Ivan Pritargov

Personal information
- Full name: Ivan Nikolov Pritargov
- Date of birth: 15 September 1952
- Place of birth: Burgas, Bulgaria
- Date of death: 26 January 2017 (aged 64)
- Place of death: Burgas, Bulgaria
- Position(s): Forward

Senior career*
- Years: Team / Apps / (Gls)
- 1969–1974: Chernomorets Burgas / 80 / (22)
- 1974–1975: Trakia Plovdiv / 27 / (20)
- 1975–1977: CSKA Sofia / 48 / (12)
- 1977–1983: Chernomorets Burgas / 174 / (54)

International career
- Bulgaria / 7 / (2)

= Ivan Pritargov =

Bulgarian footballer

Ivan Nikolov Pritargov (Иван Притъргов; 15 September 1952 – 25 January 2017) was a Bulgarian footballer. He played as a striker in the top level of Bulgarian league football for Chernomorets Burgas, Trakia Plovdiv and CSKA Sofia.

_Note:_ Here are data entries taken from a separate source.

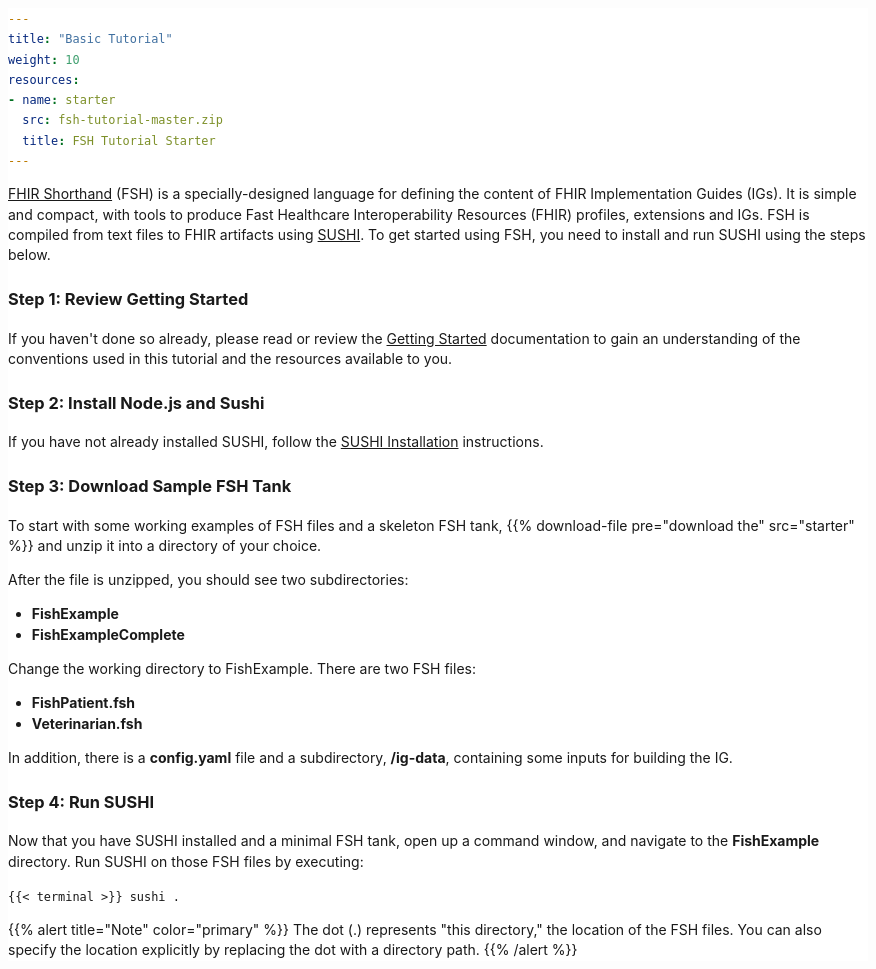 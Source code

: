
```yaml
---
title: "Basic Tutorial"
weight: 10
resources:
- name: starter
  src: fsh-tutorial-master.zip
  title: FSH Tutorial Starter
---
```


[FHIR Shorthand](/about) (FSH) is a specially-designed language for defining the content of FHIR Implementation Guides (IGs). It is simple and compact, with tools to produce Fast Healthcare Interoperability Resources (FHIR) profiles, extensions and IGs. FSH is compiled from text files to FHIR artifacts using [SUSHI](/docs/sushi). To get started using FSH, you need to install and run SUSHI using the steps below.

### Step 1: Review Getting Started

If you haven't done so already, please read or review the [Getting Started](/docs/getting-started/) documentation to gain an understanding of the conventions used in this tutorial and the resources available to you.

### Step 2: Install Node.js and Sushi

If you have not already installed SUSHI, follow the [SUSHI Installation](/docs/sushi/installation) instructions.

### Step 3: Download Sample FSH Tank

To start with some working examples of FSH files and a skeleton FSH tank, {{% download-file pre="download the" src="starter" %}} and unzip it into a directory of your choice.

After the file is unzipped, you should see two subdirectories:

* **FishExample**
* **FishExampleComplete**

Change the working directory to FishExample. There are two FSH files:

* **FishPatient.fsh**
* **Veterinarian.fsh**

In addition, there is a **config.yaml** file and a subdirectory, **/ig-data**, containing some inputs for building the IG.

### Step 4: Run SUSHI
Now that you have SUSHI installed and a minimal FSH tank, open up a command window, and navigate to the **FishExample** directory. Run SUSHI on those FSH files by executing:

```shell
{{< terminal >}} sushi .
```

{{% alert title="Note" color="primary" %}}
The dot (.) represents "this directory," the location of the FSH files. You can also specify the location explicitly by replacing the dot with a directory path.
{{% /alert %}}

Pritargov scored 108 goals in the A Group during his career.

Pritgarov died in January 2017 after suffering a stroke.

== Legacy ==
In November 2023, Chernomorets 1919 Burgas announced they are starting the reconstruction of Cherveno Zname Stadium in Dolno Ezerovo neighborhood and renaming the stadium after Pritargov.